I started reading Ecclesiastes today and am fascinated by the mystery and wisdom is holds. I enjoy poetry and riddles. The reoccurring theme is:
“Vanity of vanities, says the Preacher, vanity of vanities! All is vanity.” (1:1)
Vanity literally means vapor. And we are not just talking about vapor, but the vapor of vapor! Vapor is fleeting and elusive. As I work through the book, I will be considering what the writer means by this. Verse 2 immediately presents at least one concept of vanity: “What does man gain by all the toil?” I just taught on 1 Cor 15, in which Paul explains the vanity of preaching and faith if Christ was not raised from the dead (v. 14). In Greek, this word translated vanity can mean without result, reason, or purpose. The suggestion that man gains nothing from his work is the vanity of no result.

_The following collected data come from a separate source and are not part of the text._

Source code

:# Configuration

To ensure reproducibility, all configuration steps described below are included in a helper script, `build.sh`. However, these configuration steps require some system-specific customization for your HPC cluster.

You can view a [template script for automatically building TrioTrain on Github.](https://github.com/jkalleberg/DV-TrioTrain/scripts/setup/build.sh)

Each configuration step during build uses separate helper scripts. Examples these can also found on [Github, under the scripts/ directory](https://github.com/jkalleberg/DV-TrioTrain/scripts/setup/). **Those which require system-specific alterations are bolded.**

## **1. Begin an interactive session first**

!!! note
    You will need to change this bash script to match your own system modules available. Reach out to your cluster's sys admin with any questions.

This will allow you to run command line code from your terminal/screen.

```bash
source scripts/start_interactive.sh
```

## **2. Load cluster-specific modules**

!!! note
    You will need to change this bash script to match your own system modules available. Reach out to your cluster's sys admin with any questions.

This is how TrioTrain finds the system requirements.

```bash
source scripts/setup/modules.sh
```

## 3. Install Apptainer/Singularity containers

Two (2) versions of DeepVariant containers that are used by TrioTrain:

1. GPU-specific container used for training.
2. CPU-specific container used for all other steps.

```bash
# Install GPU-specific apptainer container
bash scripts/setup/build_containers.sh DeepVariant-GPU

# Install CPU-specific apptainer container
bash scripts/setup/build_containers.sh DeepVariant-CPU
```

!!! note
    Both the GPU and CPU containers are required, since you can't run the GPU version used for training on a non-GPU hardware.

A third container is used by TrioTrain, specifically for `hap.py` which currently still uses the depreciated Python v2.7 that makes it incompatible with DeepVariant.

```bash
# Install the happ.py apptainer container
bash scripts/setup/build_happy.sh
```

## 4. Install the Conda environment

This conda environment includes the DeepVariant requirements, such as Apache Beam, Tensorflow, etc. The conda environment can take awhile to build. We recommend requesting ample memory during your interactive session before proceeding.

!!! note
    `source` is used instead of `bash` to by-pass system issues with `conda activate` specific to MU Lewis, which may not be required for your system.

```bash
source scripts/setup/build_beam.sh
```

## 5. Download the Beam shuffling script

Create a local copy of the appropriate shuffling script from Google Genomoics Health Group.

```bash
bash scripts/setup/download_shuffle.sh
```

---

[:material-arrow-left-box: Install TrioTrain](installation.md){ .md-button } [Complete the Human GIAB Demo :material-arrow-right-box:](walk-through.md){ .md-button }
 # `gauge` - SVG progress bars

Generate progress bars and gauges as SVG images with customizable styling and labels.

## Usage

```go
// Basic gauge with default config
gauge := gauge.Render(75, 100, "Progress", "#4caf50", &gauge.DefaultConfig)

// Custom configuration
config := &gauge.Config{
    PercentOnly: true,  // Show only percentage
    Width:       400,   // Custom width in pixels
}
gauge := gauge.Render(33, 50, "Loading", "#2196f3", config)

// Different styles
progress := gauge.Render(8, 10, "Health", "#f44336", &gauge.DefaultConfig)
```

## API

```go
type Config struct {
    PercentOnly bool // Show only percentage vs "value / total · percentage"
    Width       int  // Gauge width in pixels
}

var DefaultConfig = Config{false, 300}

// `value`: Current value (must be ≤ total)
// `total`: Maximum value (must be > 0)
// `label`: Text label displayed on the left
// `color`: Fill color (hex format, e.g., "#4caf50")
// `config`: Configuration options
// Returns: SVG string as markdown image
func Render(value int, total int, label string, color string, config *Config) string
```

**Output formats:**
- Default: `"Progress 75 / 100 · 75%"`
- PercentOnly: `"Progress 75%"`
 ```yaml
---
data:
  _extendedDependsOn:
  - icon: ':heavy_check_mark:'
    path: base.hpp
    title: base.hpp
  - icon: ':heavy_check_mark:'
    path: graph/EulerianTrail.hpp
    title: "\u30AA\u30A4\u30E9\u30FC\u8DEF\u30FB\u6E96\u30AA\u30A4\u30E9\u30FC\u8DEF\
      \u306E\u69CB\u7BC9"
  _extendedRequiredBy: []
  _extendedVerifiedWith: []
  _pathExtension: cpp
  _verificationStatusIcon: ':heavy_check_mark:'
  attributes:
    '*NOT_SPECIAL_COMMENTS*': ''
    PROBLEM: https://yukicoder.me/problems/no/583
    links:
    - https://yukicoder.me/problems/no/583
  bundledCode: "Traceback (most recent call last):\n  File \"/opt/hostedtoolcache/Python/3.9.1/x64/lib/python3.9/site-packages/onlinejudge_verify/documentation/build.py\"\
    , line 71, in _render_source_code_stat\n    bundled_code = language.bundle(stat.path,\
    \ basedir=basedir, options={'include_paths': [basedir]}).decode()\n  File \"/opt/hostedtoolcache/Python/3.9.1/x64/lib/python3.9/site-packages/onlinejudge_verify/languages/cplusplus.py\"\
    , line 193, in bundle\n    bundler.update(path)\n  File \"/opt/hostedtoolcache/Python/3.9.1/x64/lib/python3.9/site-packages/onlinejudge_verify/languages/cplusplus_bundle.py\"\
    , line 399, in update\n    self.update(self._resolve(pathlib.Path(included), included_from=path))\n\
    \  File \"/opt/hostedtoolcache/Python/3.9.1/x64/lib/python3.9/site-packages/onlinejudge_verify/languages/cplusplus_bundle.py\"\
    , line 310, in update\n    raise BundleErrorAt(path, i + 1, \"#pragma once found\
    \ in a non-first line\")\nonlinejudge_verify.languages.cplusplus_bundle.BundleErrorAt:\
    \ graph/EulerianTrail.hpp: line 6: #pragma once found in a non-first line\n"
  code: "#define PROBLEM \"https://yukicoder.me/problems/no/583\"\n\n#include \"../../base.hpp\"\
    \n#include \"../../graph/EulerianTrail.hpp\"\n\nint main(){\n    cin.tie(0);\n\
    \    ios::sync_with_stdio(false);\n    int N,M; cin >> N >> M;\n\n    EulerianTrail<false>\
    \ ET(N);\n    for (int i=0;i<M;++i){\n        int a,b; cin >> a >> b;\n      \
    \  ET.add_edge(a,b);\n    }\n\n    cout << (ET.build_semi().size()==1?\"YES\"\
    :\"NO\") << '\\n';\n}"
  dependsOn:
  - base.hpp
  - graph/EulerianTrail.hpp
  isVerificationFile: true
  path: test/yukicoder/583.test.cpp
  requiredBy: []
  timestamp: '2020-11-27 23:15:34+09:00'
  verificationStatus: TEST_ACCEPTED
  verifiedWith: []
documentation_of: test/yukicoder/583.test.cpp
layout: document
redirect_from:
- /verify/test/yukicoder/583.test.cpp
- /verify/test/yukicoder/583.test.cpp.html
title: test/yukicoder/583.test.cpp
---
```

The obvious answer to the Preacher’s question is “a living.” When one works he is able to provide food and shelter for his family. But the question forces the reader to go deeper than this. The Preacher is pushing us past the obvious cycles and assumptions of this world to consider the meaning and value of food and shelter, the meaning of existence at all. The writer has come to a point in life, as many of us do, when we are desperate for a deeper purpose. “Surely food and shelter is not what this is all about.” Food and shelter are no the end, but a means. They are simply necessary for survival according to God’s design. The purpose of our existence must be something more. At least that is what depths of my soul cry out for. “What is this all about anyway?” Amazingly, though, so much of our culture has become a half-dead mass of humanity that is satisfied to run the rat race for the prize of food and shelter. They have only modified it in that they hunt for greater and more glamorous food and shelter. I will live for more than this.